Dataset excerpts:
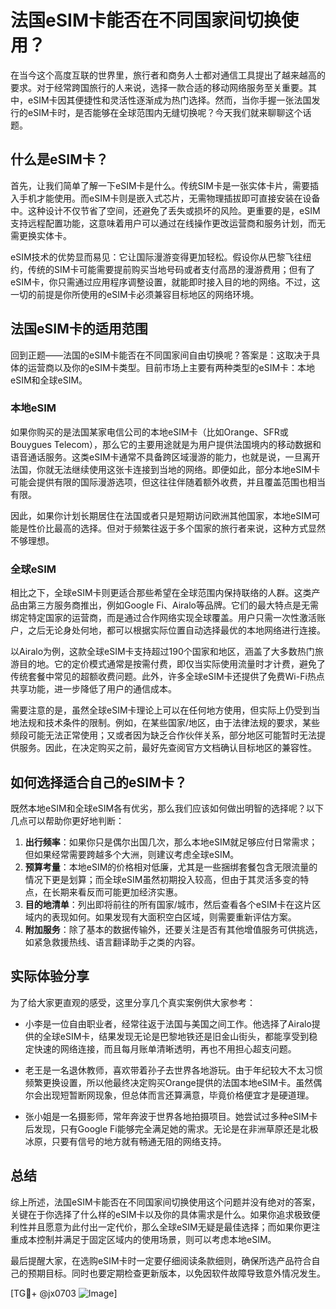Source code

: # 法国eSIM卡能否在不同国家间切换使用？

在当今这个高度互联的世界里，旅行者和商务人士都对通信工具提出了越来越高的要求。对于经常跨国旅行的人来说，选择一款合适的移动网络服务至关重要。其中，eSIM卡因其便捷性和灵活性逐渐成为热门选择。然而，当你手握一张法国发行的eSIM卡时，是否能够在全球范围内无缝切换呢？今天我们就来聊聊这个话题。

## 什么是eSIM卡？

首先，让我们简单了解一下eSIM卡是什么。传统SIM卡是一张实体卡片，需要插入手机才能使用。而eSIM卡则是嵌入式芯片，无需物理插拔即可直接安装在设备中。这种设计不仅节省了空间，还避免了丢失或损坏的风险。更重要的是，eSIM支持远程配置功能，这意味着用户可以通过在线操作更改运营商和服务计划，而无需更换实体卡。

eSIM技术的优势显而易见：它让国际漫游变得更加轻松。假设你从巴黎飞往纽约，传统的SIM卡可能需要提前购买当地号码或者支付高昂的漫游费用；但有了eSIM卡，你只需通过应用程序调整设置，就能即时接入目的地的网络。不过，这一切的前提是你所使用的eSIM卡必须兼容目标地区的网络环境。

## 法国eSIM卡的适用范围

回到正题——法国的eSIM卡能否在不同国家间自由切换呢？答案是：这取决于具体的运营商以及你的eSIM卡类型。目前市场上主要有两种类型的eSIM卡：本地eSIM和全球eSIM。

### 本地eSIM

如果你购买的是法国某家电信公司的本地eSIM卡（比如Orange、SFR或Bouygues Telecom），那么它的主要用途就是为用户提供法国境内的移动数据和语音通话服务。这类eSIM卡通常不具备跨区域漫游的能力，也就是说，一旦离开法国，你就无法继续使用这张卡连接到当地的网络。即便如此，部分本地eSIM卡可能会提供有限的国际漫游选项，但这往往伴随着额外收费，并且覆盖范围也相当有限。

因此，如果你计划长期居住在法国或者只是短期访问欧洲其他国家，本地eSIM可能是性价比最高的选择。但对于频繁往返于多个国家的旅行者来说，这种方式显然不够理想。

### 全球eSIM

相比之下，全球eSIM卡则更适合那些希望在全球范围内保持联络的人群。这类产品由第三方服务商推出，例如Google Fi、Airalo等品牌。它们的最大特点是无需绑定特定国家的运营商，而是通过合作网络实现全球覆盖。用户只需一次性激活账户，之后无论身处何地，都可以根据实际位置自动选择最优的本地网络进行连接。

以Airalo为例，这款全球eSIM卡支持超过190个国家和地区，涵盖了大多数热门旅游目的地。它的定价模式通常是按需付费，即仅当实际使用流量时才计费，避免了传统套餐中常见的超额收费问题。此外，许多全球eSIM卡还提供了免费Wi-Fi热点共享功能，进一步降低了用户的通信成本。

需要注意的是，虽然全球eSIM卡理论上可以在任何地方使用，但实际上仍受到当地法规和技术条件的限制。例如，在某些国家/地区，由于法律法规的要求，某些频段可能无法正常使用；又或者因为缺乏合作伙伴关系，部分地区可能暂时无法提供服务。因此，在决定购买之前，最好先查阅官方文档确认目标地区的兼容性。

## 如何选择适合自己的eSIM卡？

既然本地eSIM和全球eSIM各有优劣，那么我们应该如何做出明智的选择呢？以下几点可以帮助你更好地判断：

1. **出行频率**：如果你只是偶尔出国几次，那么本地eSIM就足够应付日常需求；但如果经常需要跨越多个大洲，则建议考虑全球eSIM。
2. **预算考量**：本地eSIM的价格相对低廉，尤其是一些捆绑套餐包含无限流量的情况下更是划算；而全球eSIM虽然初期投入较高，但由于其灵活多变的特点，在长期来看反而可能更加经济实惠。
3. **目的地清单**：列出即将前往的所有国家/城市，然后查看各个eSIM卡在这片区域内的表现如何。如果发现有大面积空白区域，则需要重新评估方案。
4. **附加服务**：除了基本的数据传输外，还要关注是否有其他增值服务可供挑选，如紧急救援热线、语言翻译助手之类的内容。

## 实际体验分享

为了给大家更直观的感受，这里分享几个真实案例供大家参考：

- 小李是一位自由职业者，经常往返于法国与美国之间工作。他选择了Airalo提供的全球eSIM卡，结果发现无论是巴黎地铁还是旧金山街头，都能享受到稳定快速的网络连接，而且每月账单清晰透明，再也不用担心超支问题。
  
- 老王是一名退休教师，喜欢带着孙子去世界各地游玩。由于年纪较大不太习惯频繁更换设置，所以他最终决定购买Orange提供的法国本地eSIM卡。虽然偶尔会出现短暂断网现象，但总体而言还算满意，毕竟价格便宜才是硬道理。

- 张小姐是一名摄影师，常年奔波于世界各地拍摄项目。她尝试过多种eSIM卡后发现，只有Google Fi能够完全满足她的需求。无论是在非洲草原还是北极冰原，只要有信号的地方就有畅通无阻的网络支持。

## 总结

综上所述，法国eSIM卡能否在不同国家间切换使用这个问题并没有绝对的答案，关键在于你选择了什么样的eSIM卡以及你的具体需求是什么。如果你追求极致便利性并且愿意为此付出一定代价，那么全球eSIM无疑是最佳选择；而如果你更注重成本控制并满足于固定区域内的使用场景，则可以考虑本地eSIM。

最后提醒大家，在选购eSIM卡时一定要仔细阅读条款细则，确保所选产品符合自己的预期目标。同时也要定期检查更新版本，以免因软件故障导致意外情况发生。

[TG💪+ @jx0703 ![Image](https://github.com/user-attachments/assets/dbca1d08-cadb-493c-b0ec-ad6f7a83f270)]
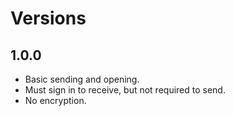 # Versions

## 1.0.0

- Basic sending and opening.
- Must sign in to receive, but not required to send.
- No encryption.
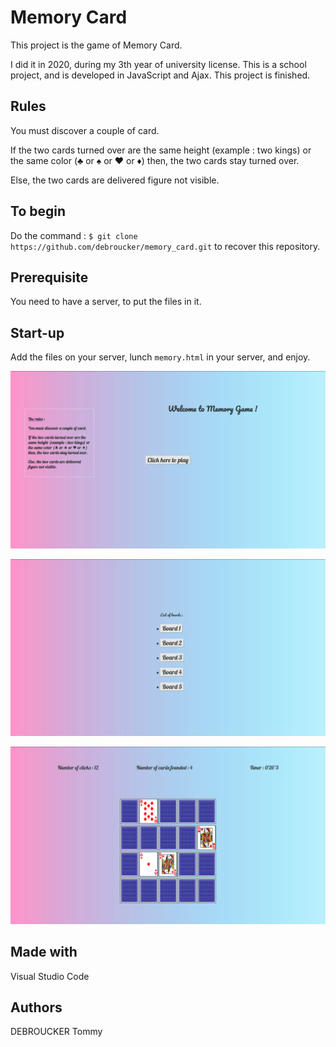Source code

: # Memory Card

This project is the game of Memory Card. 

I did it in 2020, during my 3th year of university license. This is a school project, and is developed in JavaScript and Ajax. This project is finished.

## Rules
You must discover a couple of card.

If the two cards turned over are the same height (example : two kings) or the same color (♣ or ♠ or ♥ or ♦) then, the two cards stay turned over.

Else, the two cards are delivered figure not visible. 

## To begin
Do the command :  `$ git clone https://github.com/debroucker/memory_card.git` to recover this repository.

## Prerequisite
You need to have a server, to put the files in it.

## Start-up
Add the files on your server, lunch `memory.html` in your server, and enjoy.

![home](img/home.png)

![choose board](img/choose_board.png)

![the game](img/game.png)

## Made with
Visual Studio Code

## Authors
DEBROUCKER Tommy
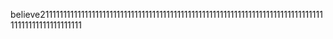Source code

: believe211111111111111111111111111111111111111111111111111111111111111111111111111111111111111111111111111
---
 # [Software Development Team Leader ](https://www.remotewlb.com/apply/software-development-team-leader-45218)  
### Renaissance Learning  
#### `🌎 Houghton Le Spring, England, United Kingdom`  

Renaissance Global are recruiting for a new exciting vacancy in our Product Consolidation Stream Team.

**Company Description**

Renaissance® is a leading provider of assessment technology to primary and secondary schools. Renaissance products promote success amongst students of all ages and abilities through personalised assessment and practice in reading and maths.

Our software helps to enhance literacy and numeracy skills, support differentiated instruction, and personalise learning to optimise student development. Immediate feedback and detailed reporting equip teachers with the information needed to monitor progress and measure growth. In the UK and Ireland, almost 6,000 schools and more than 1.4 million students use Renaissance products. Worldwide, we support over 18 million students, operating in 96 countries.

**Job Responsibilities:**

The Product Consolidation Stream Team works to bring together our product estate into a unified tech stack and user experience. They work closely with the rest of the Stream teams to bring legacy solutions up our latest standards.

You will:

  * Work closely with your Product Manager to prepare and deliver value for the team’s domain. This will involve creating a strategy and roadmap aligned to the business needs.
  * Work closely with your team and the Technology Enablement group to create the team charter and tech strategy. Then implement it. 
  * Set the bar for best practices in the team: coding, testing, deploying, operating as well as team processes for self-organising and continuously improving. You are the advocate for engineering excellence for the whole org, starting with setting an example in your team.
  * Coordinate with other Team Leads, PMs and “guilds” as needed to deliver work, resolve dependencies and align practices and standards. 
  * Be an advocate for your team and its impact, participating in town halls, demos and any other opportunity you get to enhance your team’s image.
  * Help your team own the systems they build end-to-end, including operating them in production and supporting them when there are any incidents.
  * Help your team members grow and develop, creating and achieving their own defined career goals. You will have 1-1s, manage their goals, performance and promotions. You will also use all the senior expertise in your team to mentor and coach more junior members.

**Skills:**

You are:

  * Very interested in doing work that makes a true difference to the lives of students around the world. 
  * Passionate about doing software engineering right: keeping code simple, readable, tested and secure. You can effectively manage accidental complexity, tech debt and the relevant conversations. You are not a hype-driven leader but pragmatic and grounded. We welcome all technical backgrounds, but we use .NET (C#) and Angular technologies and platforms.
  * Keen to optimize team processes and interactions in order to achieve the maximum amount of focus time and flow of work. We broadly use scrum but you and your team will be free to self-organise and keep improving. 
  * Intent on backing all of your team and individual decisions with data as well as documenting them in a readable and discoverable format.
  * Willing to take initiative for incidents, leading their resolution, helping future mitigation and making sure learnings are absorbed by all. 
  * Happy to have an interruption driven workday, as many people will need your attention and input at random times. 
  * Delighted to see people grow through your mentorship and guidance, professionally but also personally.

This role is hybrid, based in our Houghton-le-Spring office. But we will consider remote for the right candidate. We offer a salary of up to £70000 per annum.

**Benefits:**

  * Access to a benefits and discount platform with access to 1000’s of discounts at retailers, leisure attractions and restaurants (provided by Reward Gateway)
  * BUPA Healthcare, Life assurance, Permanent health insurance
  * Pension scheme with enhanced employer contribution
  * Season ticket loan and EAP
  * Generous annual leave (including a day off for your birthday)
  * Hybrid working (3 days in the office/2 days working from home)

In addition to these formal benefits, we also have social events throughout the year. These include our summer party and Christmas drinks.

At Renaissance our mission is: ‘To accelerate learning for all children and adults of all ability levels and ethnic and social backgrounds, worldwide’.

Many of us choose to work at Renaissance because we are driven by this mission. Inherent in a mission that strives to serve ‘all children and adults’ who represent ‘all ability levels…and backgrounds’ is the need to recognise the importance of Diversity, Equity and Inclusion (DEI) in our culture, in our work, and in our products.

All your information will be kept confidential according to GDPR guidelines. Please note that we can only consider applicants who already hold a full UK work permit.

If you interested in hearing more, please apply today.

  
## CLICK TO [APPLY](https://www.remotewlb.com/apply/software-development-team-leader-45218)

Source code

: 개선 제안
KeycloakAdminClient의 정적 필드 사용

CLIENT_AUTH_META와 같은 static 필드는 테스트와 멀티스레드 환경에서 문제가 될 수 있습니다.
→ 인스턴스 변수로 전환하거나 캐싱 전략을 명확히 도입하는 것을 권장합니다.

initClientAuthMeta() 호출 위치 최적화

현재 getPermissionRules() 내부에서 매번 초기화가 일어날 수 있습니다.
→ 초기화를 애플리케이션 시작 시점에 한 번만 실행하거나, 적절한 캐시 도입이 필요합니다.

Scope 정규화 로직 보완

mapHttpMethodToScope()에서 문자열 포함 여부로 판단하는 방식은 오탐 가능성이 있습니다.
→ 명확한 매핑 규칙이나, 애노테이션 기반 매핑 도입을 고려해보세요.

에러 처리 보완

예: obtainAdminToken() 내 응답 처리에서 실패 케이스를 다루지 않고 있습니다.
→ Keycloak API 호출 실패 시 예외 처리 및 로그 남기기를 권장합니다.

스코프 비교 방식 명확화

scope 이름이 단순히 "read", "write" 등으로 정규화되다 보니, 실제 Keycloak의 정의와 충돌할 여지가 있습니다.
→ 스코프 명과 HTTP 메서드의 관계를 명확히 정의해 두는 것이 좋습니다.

Your goal:
If a line of the data above contains "well", copy it out.

Task answer:
  * Set the bar for best practices in the team: coding, testing, deploying, operating as well as team processes for self-organising and continuously improving. You are the advocate for engineering excellence for the whole org, starting with setting an example in your team.
  * Intent on backing all of your team and individual decisions with data as well as documenting them in a readable and discoverable format.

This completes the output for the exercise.